There are none inventoried for Category 4.
The list was changing right up until our story aired, with the HiEMA realizing after our questions that Ilima Intermediate’s Building I, submitted originally to us as a Category 3 shelter, was a mistake. It’s really a Category 1.
HiEMA’s explanation: “The building was originally classified as a Category 3 because the engineering assessment stated the overall structural capacities including the building diaphragm, walls, frame and roof all meet a type 3 rating. In looking at the report there were two vulnerabilities listed that should be addressed before it is technically given a full Category 3 rating, which is the reason for the change. Those include securing some roll-up doors and glazing the awning windows. These notes account for the rating adjustment, though the building remains suitable for hurricane sheltering.”
Hilo High’s Building J got bumped down from Category 4 due to wind rating changes since its design.
HiEMA’s explanation: “Because this shelter was built using mitigation funds outside of the normal retrofit program, we had to do some research. We discovered that it actually should be listed as a Category 3 shelter based on current state hurricane shelter guidelines. The reason for this is a change in the state’s hurricane shelter guidelines that occurred since the time it was designed. The shelter was designed in 2011 to withstand winds up to 115 mph. Under the state’s guidelines published 12/2005, which were in effect at the time of the building’s design, it qualified as a category 4. In 2014, the state issued updated guidelines. Under the 2014 guidelines wind speeds of 115 mph only qualify as a Category 3 shelter. Apparently we did not re-evaluate this building when the update was made. It should be reclassified to category 3 and we have adjusted our database.”
2005 Hurricane Rating Guidelines:
2014 Hurricane Rating Guidelines:
“As far as the shelter criteria to qualify for Cat 1, Cat 2, Cat 3, Cat 4 shelter have changed over the years, it’s become more difficult to get those certifications,” Miyagi said, “so the focus right now is because we have the shelter shortage, we have to focus on shelter-in-place.”
That means in your place, or with a family or friend willing to take you in.
“Each member of the public has to get an idea of where they live,” Miyagi said. “If they live in a concrete apartment building, they’re pretty good, but make that assessment ahead of time. Where am I going to go, what am I going to do, and when am I going to do it, all ahead of time.”
The state is also looking at how to support hotels by reducing liability if they agree to provide shelter.

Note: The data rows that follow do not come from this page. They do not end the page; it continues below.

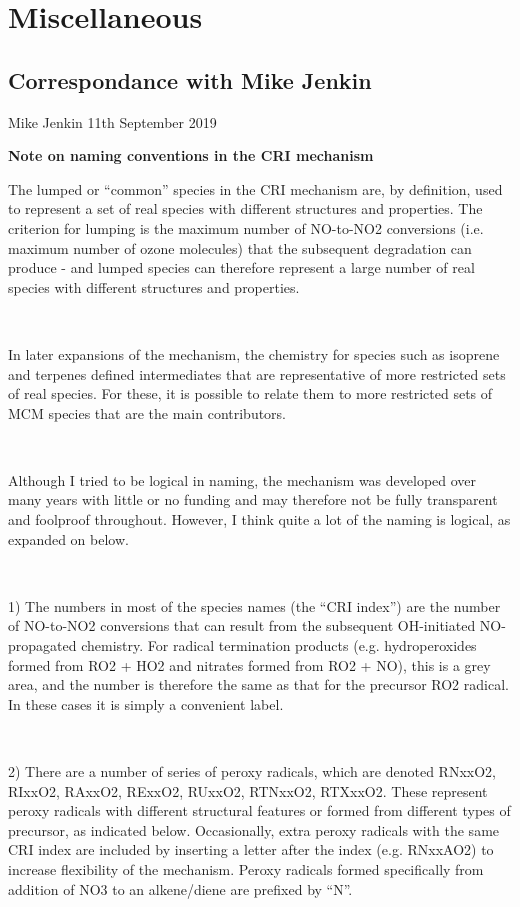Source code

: \chapter{Miscellaneous}

\section{Correspondance with Mike Jenkin}\label{appendix:correspondance}
Mike Jenkin 11th September 2019

\textbf{Note on naming conventions in the CRI mechanism}\\

{\selectfont \parbox{\textwidth}{
The lumped or “common” species in the CRI mechanism are, by definition, used to represent a set of real species with different structures and properties. The criterion for lumping is the maximum number of NO-to-NO2 conversions (i.e. maximum number of ozone molecules) that the subsequent degradation can produce - and lumped species can therefore represent a large number of real species with different structures and properties.
\\}\\ \parbox{\textwidth}{
In later expansions of the mechanism, the chemistry for species such as isoprene and terpenes defined intermediates that are representative of more restricted sets of real species. For these, it is possible to relate them to more restricted sets of MCM species that are the main contributors.
\\}\\ \parbox{\textwidth}{
Although I tried to be logical in naming, the mechanism was developed over many years with little or no funding and may therefore not be fully transparent and foolproof throughout. However, I think quite a lot of the naming is logical, as expanded on below.
\\}\\ \parbox{\textwidth}{
1) The numbers in most of the species names (the “CRI index”) are the number of NO-to-NO2 conversions that can result from the subsequent OH-initiated NO-propagated chemistry. For radical termination products (e.g. hydroperoxides formed from RO2 + HO2 and nitrates formed from RO2 + NO), this is a grey area, and the number is therefore the same as that for the precursor RO2 radical. In these cases it is simply a convenient label.
\\}\\ \parbox{\textwidth}{
2) There are a number of series of peroxy radicals, which are denoted RNxxO2, RIxxO2, RAxxO2, RExxO2, RUxxO2, RTNxxO2, RTXxxO2. These represent peroxy radicals with different structural features or formed from different types of precursor, as indicated below. Occasionally, extra peroxy radicals with the same CRI index are included by inserting a letter after the index (e.g. RNxxAO2) to increase flexibility of the mechanism. Peroxy radicals formed specifically from addition of NO3 to an alkene/diene are prefixed by “N”.
}}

Covering the hundreds of thousands of residents in the gap, and about 100,000 visitors in the islands on any given day, still comes down to growing and retrofitting safer homes and apartments.
“The point is that what Florida does, they grow shelters with updated building codes,” Miyagi said. “When you build homes, you have safe rooms incorporated in that they have stronger code as far as building individual residences.”
Honolulu is still working off a now-11-year-old building code, a 2006 version of the International Building Code (IBC). Always Investigating asked the state Building Code Council and Honolulu Department of Planning and Permitting what’s on the horizon, and they said they’re in the process of preparing an ordinance to adopt a newer IBC that has provisions for a safe room, and requirements to withstand stronger winds.
Read More: What is a safe room?
“The City and County of Honolulu is in the process of preparing an ordinance to amend the current building code to adopt the 2012 International Building Code. Contained within are provisions for a safe room and other amendments approved by the Hawaii State Building Code Council,” explained Tim Hiu, Honolulu DPP deputy director. “There will be increased wind design provisions to address high wind forces for new construction. Honolulu is currently enforcing the requirements of the 2006 International Building Code. Once this process is completed, the city will be evaluating the 2018 International Building Code as the next update.”
Meanwhile the state is taking a new inventory of more recently built public school shelters not yet on the official list.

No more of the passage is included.